Singkatnya, kami bersama orang tua Charles membahas masalah ini. Orang tua Charles juga terkejut dengan berita ini. Mereka juga agak keberatan karena Charles masih SMA, tapi Miss Susan juga menjelaskan, apabila nanti Charles ada kesibukan di sekolah, dia boleh tidak masuk mengajar, namun harus kasih informasi sebelumnya. Akan tetapi, saat itu Charles kelas X, dan jadwal sekolahnya senggang di hari Kamis dan Sabtu siang. Jadi, paling tidak, Charles bisa bekerja menggantikan aku selama dia masih kelas X. Apabila nanti saat kelas XI dan dia menjadi lebih sibuk, dia boleh berhenti mengajar, karena urusan sekolah tetap harus diutamakan. Jadi, kita urus dulu yang masalah sekarang, dia ada waktu luang di hari Kamis dan Sabtu siang, jadi dia bisa mengajar. Apabila nanti kelas XI dia sibuk, itu urusan nanti. Setelah menimbang-nimbang, orang tuanya setuju. "Lagipula, Charles bisa sekalian latihan bahasa inggrisnya," kata ayahnya....

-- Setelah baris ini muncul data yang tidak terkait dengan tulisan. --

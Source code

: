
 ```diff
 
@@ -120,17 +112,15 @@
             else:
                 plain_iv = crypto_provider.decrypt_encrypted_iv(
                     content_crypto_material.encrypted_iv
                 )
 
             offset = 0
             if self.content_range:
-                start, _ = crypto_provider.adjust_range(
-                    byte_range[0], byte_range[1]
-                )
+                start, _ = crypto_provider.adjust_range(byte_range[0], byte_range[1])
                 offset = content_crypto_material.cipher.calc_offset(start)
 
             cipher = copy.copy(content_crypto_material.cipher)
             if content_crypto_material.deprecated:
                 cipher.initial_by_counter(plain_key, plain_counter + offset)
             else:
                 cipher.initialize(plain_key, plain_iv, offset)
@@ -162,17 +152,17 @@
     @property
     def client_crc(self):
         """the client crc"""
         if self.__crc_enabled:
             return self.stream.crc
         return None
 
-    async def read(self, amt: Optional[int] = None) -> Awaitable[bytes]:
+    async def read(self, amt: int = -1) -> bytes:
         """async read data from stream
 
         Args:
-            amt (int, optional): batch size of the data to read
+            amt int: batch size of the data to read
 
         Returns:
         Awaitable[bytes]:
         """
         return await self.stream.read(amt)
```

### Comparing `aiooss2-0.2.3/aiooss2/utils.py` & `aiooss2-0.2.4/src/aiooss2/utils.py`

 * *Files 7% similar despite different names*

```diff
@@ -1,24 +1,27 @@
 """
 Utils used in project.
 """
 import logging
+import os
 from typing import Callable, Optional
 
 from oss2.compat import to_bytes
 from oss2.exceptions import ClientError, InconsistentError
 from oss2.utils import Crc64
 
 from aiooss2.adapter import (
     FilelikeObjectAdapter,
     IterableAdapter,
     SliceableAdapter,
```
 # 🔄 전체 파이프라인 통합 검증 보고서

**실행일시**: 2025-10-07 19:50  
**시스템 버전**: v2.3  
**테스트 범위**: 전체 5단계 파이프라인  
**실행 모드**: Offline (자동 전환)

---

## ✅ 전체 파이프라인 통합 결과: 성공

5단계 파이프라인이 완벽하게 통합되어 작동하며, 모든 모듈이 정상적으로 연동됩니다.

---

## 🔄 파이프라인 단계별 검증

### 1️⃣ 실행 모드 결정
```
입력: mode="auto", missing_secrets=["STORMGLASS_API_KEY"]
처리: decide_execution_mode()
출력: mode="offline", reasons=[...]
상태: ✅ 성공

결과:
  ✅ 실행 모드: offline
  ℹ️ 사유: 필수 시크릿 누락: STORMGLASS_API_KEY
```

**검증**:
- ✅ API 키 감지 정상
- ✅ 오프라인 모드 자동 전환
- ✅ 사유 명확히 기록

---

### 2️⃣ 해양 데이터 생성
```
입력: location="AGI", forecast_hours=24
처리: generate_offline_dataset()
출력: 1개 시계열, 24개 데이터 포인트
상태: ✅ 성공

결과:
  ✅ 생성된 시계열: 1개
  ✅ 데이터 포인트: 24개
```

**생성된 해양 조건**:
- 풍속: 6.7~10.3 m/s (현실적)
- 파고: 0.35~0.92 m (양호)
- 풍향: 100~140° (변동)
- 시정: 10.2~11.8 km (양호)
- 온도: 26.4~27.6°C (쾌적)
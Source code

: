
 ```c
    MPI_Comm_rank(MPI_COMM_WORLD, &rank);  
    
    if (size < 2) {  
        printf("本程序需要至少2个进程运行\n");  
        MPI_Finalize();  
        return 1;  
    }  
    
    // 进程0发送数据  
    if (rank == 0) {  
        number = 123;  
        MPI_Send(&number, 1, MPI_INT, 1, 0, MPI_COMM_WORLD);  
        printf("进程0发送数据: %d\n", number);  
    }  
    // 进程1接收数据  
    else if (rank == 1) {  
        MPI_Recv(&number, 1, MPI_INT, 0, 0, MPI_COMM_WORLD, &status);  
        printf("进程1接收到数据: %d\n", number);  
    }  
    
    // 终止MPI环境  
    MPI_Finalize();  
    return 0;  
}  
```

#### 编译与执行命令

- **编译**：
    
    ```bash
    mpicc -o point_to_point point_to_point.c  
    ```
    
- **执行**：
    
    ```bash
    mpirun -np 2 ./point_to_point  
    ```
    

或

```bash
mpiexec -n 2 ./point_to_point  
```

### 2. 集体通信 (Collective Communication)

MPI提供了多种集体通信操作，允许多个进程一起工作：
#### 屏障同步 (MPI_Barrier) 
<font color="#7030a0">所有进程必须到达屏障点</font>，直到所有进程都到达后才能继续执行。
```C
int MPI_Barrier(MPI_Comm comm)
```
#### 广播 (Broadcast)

Maka, masuklah Charles ke kelas SD, kelas yang dulunya aku urus. Aku juga hadir di kelas itu, namun mereka semua tidak dapat melihatku. Hari itu hari pertama Charles mengajar menggantikan aku. Aku mengawasi bagaimana dia mengurus kelas ini. Jelas, dia tampak gugup, karena first day on the job. Miss Susan memperkenalkan Charles kepada murid-muridku, dan kemudian, masing-masing murid memperkenalkan dirinya kepada Charles. Tentu saja, karena hari itu adalah hari pertama Charles, Miss Susan masih harus banyak membantunya. Tapi tidak apa-apa. Itu perlu proses. Seperti aku dulu pertama kali mengajar di tempat ini. Aku tidak jauh berbeda dengan Charles. Gugup, bingung, kaku. Apalagi, Charles memiliki "kekurangan". Tapi, di sinilah apa yang kita sebut sebagai keajaiban terjadi. Orang yang tidak punya tangan, namun bisa melukis dengan indah hanya dengan memakai kaki atau mulut mereka. Orang yang cacat, namun bisa bermain piano dengan sangat merdu. Jika mereka bisa, mengapa Charles tidak? Atas dasar itulah mengapa aku memilih Charles sebagai penggantiku, di samping memang dia memiliki kemampuan bahasa inggris yang bagus. Jadi, aku mengawasi suasana di kelas itu. Aku mengawasi Charles selama sekitar 2 bulan. Dan, semakin dia tampil mengajar, dia memperlihatkan kemajuan. Selain itu, aku juga mengawasi murid-muridku. Namun, mereka tidak bisa melihatku. Aku pun dapat "beristirahat" dengan tenang, karena ternyata pilihanku atas Charles sebagai penerusku, My Apprentice, tidak salah. Malah, cenderung sempurna...
 
oho, ok, mungkin ceritanya sangat menarik dari judulnya sudah terlihat jelas.
tapi cara penulisannya, agak kurang rapih, hehe
penulisan dan gaya mengembangkan imajinasi penting buat pembaca memahaminya.